Digital Health Explained

VR in Health Care

4 October 2021

Have you ever wanted to be somewhere, but without having to be there?

Virtual Reality (VR) often brings thoughts of 1980s action movies and teenage boys gaming in their bedrooms, but the reality of VR is here and available to buy for recreation, but it brings several benefits for health and care.

VR is a computer simulated environment viewed through a headset such as the oculus where the users can interact with the scene with their hands or specialist joysticks and tools. There are fun applications that allow you to experience a roller coaster or visit a museum - without even taking your slippers off - helping users to learn, explore and visit locations they cannot access without leaving their current location or putting themselves and others in harm’s way.

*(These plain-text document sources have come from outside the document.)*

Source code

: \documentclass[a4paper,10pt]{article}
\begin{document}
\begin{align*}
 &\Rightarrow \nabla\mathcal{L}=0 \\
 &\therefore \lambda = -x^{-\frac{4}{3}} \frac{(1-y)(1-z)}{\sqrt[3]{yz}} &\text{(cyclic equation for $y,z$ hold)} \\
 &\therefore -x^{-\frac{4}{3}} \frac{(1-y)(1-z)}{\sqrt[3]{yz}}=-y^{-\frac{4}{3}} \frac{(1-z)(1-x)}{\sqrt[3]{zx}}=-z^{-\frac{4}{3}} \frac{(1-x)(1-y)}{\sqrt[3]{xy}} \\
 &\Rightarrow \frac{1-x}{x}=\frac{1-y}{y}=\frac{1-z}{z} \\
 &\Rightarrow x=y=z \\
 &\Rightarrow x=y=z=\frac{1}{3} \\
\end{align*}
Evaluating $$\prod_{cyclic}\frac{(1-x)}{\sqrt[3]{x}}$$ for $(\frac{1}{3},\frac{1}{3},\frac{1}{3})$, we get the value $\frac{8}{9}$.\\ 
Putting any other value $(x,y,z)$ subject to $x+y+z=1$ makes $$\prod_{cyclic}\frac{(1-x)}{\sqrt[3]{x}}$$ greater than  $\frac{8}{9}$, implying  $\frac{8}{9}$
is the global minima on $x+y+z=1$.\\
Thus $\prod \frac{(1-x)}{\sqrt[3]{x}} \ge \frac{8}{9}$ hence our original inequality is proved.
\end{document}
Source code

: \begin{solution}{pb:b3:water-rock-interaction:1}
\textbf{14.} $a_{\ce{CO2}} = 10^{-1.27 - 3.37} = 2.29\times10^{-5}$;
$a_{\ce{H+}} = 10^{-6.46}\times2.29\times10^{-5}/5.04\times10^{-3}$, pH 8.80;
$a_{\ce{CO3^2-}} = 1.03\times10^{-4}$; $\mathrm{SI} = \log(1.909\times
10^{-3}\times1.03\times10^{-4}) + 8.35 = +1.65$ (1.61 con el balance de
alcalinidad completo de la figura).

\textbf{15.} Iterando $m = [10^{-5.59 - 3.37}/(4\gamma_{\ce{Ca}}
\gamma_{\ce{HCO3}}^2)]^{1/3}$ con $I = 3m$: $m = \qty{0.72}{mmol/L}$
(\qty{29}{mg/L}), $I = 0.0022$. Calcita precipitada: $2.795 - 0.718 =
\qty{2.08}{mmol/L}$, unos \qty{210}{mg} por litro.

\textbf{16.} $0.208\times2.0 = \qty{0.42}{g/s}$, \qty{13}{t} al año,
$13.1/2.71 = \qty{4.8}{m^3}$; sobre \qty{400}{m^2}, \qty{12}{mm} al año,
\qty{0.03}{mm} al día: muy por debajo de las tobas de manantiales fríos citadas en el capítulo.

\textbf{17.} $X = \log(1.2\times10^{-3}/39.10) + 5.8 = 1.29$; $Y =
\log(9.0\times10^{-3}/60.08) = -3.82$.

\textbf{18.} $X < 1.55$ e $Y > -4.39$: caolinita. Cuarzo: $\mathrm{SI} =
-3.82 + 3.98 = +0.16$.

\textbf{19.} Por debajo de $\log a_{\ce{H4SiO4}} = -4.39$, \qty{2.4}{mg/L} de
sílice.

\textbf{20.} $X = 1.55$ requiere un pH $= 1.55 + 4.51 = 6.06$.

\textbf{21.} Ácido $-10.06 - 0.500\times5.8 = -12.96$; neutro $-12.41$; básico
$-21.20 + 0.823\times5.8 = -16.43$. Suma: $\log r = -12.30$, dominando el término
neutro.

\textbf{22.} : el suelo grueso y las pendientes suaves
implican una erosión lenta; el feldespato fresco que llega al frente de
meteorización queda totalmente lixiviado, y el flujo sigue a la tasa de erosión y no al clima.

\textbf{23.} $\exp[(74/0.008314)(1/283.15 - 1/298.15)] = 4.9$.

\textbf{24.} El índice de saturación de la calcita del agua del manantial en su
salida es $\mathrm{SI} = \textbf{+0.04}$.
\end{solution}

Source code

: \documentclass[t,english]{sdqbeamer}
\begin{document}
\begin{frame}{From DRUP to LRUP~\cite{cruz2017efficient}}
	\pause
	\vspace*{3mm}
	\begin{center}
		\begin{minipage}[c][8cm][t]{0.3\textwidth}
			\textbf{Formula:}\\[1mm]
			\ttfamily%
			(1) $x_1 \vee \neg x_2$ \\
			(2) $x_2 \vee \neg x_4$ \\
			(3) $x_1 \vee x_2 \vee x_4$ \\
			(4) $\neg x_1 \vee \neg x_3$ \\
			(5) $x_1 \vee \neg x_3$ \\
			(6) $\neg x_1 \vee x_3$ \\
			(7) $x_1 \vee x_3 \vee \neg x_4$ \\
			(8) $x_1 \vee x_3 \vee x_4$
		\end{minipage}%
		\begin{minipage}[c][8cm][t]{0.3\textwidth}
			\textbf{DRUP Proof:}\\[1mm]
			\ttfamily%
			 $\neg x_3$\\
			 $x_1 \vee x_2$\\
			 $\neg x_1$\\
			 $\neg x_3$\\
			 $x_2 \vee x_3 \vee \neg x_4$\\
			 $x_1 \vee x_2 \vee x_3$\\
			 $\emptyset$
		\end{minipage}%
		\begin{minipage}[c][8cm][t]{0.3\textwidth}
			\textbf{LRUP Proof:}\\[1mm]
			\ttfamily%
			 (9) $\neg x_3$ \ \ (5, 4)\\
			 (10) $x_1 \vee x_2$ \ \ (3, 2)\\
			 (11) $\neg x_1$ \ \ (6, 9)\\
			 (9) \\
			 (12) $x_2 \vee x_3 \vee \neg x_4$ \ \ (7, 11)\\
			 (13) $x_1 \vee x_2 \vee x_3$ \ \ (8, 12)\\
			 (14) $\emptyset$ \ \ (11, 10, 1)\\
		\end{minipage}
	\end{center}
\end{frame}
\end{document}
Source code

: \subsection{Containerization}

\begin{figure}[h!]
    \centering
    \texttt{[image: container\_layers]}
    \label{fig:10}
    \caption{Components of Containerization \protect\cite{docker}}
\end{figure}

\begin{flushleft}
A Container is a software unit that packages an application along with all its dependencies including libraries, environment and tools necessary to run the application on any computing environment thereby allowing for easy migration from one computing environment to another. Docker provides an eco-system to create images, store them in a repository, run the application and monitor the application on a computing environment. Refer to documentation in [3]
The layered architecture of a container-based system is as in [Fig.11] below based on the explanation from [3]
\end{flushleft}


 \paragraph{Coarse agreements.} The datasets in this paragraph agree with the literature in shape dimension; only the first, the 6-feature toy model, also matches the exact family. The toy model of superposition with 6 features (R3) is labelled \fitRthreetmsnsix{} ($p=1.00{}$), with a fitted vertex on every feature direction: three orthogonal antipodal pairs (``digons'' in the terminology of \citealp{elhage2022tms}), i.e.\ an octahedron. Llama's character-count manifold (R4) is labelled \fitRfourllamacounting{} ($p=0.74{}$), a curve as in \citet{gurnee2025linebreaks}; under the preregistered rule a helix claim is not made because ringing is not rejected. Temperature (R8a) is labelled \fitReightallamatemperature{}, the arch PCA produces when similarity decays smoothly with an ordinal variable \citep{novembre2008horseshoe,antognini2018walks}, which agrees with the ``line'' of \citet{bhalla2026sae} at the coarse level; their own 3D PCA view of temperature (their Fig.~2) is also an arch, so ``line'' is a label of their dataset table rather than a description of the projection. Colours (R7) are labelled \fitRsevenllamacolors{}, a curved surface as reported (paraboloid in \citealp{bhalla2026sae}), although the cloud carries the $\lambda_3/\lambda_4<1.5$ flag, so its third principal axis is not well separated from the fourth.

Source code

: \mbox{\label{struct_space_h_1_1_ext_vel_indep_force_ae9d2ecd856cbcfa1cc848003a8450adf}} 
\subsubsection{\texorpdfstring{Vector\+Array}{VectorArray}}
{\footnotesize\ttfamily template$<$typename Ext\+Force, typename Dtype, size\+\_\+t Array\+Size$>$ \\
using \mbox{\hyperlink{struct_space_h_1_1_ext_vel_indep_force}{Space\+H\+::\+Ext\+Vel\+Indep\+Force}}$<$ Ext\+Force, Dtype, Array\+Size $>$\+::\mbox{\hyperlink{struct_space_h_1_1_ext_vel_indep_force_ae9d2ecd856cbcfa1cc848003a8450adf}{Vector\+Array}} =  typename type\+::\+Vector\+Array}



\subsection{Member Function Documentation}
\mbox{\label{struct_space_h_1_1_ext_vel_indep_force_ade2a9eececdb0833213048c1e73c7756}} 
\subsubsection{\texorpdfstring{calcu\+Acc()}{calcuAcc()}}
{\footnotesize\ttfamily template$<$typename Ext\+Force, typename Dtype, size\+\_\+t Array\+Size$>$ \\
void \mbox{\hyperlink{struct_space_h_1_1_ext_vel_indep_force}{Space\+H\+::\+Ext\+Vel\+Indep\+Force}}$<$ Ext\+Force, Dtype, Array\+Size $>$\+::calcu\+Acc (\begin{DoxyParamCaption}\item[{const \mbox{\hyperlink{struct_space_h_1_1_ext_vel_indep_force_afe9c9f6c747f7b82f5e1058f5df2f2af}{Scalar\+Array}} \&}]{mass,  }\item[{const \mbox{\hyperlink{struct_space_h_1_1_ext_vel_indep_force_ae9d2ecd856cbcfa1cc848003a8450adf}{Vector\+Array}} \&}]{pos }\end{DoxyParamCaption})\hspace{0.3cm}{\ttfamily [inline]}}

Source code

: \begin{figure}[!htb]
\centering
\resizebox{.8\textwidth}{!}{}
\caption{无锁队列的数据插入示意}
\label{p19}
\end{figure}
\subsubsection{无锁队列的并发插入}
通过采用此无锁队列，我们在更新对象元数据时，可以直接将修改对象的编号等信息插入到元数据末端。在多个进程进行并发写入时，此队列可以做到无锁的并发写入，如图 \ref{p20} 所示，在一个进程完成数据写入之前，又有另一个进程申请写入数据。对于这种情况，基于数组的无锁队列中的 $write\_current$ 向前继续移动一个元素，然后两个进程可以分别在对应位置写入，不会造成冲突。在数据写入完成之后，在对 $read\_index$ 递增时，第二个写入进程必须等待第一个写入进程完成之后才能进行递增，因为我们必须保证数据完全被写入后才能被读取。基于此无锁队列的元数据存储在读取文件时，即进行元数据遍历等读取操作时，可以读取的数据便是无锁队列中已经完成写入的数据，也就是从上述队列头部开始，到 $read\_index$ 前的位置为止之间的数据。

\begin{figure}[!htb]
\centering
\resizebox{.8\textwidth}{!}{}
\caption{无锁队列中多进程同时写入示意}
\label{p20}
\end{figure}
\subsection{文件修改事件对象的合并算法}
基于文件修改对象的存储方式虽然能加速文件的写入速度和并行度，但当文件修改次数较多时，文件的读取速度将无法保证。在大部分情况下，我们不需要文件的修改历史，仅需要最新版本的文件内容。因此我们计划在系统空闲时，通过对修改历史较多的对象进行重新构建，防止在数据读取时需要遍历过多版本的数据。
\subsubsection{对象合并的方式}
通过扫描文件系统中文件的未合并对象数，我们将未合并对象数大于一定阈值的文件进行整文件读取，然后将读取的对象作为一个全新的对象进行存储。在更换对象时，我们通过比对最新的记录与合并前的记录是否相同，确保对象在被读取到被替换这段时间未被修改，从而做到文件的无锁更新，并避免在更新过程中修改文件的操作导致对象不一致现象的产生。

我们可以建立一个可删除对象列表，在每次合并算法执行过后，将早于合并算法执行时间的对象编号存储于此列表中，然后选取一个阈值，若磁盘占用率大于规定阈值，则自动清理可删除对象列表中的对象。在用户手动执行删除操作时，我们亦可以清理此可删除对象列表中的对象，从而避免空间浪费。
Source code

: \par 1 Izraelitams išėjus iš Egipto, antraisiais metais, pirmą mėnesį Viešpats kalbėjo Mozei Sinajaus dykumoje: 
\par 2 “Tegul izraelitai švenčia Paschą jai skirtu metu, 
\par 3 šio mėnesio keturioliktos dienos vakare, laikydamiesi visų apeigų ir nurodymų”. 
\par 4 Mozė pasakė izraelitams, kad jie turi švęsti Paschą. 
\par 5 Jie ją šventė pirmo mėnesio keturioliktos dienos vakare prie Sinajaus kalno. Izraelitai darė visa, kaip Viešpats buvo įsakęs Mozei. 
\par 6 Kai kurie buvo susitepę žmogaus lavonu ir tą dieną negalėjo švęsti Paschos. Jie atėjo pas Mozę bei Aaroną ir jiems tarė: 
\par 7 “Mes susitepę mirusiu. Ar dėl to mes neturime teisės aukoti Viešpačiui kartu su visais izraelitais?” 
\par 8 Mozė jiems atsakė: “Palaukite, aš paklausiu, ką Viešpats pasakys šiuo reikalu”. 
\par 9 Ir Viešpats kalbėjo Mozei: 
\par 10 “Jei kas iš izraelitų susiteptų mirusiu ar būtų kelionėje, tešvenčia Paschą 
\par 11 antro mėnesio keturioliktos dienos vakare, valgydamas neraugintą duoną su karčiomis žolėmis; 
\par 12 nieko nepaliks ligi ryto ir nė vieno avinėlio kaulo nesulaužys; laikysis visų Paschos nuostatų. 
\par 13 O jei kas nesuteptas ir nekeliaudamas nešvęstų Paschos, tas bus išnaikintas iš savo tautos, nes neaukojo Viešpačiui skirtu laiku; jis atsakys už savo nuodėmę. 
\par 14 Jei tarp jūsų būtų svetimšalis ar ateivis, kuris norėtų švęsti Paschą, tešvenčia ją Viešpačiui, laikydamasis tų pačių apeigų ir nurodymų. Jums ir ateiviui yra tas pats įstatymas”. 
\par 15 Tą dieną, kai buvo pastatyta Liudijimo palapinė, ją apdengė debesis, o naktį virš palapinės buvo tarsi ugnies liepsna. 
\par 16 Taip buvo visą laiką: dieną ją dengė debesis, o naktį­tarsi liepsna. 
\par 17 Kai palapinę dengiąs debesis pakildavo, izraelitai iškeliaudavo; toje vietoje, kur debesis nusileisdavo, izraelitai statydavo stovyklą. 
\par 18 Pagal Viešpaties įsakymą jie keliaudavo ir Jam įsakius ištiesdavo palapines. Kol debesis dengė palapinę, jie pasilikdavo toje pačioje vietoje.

One brilliant use of VR technology is to provide medical education and train professionals in surgical procedures, practicing complex procedures over and over without using a live patient as a guinea pig – much like how F1 racing drivers learn to perfect their technique ahead of big races to memorise tracks and corners.

VR not only allows for more ‘hands on’ practice but makes the education accessible regardless of location or availability of tools, mentors, or patients in need. Aside from the ease of access of the training, staff time and PPE is saved, saving health services money too.

The technology can help those caring for patients to understand their experience, being able to experience what it is like to have sight difficulties, to receive support to eat and drink and even how it may feel to be lifted in a hoist. This enables the professional to build on their existing empathy with their own ‘lived experience’ too, helping them to be even better carers.

With professionals able to benefit from training virtually – how can patients themselves benefit from VR? One of our favourite apps is for children, was designed to prepare children for hospital visits and treatments from the comfort and safety of their own home. Through interactive virtual reality tours and other supporting content that is tailored to their age, patients and their families are familiarised with understandable information about what to expect, intending to ease anxiety. The company even made resources to help children to understand Covid-19 testing.

With VR now reality – where will you choose to be?